Confidence – that magical yet elusive ingredient! Without it, the property market can, I fear, only weaken and leave us to pray a downward spiral doesn’t take hold.
Developers and agents talk about perilous “structural changes” that shake the market’s foundations and depress values.
Office rentals slowly slide downhill, leaving people to ask “when will it end, when will things bounce back?”
Even governments are struggling, not just here but almost everywhere.
The US government’s debts have grown stratospherically as have those of many other nations.
Even Hong Kong’s once replete coffers of cash reserves have dwindled in recent years. Financial Secretary Paul Chan Mo-po doggedly fights back as robustly as he can, doing his sterling best as he pulls out all the stops of the economic organ that he is the master of.

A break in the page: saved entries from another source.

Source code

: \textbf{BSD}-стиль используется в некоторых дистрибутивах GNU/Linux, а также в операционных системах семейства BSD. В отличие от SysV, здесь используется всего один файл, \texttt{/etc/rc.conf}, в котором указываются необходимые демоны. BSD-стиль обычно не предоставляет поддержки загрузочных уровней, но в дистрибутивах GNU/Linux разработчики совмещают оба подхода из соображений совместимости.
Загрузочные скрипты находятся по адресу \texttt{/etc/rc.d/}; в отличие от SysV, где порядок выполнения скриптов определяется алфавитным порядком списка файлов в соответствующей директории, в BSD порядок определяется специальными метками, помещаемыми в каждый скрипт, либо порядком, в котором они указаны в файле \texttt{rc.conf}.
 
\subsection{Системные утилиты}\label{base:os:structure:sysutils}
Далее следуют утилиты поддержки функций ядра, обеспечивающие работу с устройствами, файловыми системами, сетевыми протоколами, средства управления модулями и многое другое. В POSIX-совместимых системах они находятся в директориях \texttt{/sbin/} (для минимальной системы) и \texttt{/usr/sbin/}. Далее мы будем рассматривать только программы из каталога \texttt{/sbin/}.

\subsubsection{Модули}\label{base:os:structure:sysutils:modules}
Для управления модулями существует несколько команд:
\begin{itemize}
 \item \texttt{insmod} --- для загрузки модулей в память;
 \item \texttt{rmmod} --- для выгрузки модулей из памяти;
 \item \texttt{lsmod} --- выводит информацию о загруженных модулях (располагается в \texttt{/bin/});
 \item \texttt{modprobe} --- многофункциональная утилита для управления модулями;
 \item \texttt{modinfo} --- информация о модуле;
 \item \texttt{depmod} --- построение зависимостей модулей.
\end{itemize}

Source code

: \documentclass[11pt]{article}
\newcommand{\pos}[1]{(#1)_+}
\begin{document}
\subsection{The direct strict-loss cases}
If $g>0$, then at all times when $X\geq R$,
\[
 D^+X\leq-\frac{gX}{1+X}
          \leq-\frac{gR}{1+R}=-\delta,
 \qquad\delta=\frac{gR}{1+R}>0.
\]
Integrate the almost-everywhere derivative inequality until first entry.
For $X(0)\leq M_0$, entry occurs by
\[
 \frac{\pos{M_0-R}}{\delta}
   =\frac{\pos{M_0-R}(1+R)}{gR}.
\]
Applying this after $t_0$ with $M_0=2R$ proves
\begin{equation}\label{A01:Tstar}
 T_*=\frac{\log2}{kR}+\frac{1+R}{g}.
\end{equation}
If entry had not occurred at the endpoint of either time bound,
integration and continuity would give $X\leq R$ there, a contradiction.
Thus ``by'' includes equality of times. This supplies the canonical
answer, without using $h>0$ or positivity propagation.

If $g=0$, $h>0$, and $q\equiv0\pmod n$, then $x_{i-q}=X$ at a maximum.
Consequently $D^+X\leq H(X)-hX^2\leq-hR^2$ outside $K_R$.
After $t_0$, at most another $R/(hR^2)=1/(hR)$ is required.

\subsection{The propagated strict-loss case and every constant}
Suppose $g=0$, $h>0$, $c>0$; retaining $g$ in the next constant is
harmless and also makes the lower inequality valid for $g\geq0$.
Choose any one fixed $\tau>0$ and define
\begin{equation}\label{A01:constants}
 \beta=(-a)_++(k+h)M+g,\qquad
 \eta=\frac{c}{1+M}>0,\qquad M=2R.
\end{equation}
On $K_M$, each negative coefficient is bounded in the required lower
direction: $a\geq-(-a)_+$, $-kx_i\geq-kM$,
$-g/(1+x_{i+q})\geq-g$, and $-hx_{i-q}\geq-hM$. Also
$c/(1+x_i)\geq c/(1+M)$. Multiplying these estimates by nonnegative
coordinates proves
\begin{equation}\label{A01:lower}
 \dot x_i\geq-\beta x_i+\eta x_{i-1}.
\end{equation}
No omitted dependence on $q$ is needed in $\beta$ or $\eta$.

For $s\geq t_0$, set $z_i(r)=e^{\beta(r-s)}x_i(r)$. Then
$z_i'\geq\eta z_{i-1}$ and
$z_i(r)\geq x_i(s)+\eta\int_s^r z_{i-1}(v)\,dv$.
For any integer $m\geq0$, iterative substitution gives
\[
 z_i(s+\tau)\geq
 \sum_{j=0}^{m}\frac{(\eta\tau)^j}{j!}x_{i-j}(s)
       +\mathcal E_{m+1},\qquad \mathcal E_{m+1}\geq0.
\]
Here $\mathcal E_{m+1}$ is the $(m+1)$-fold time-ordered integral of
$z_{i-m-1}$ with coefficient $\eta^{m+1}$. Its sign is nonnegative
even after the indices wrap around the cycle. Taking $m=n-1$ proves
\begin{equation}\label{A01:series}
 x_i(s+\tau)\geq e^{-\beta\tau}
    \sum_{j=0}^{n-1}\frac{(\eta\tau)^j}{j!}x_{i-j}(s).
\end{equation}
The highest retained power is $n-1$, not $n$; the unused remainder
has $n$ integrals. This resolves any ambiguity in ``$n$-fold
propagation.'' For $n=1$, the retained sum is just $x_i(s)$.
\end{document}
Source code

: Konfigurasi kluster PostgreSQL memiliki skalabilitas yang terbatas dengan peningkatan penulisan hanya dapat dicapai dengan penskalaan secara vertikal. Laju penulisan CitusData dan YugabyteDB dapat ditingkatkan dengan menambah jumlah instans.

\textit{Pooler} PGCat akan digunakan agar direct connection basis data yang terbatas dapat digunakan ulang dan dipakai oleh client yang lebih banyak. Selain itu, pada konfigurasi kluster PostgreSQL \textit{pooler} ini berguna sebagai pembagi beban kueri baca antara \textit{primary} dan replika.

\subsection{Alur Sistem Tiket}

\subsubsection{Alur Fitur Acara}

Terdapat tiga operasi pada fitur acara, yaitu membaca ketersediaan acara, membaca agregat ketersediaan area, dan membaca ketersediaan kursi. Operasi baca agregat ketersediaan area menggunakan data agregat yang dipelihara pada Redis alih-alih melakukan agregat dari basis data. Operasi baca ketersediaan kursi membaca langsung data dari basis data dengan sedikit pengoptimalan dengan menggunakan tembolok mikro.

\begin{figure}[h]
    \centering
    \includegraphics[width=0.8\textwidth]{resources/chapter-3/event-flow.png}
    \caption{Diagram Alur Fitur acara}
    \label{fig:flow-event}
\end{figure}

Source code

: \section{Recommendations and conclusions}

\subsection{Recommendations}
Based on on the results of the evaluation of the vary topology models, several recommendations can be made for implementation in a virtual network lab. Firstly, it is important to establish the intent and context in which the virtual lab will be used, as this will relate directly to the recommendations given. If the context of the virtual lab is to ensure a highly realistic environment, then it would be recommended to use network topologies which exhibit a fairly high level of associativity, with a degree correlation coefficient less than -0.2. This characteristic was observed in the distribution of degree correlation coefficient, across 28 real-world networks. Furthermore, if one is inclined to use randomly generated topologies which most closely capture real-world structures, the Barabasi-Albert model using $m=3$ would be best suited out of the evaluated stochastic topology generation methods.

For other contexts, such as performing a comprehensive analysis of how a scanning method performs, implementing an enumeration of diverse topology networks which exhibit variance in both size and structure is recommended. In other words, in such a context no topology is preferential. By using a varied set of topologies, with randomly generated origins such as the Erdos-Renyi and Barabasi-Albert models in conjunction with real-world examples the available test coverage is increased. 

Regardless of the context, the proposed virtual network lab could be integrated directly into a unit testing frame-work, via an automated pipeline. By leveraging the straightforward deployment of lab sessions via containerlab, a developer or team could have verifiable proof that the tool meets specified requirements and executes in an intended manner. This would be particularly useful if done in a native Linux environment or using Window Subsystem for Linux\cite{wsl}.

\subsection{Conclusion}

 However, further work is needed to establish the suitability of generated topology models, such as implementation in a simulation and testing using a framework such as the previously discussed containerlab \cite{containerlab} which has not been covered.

Projects have been put on hold, further cost cutting is on its way, bonds have been issued, and multiple overseas promotions of Hong Kong are afoot. But the crucial big cash cow of Hong Kong’s golden days, land sales and property, refuses to budge meaningfully.
As for the revenue “earned” from bond sales, as shareholder activist David Webb nimbly pointed out, such revenue is in reality merely a loan that must be repaid with interest. I don’t envy Chan’s herculean task. He’s a brave man and we should all wish him well.
Nor can we take comfort in how so many other countries are grappling with economies that are also ailing.
Voters in Argentina, Italy, France, Austria, the Netherlands, United States, perhaps Canada and elsewhere are electing right-wing populists in the hopeful belief that their policies will reverse the drift toward poverty. The biggest populist of all, Donald Trump, has now regained the American presidency despite all his many faults.
His shock-and-awe philosophy seems to value money over morality. He may be slightly bonkers but as a New Yorker has said : “When you hire a plumber, you don’t care if he’s an adulterer. You just want him to fix the toilet.”
I suppose America is a special case.
Instead of the totally predictable Joe Biden, it now has the very unpredictable Trump. His return is certainly blunt proof of rude democracy in action. Anyone, even a lone ranger like Trump, who is at heart a businessman, can become America’s president. The preamble to the constitution states “We the people” and the people have spoken. But don’t worry, because the Constitution is there to restrain him.
As for the mainland, everyone awaits that long expected bounce back. Yet Hong Kong, it is agreed, cannot bounce back unless the mainland does so first.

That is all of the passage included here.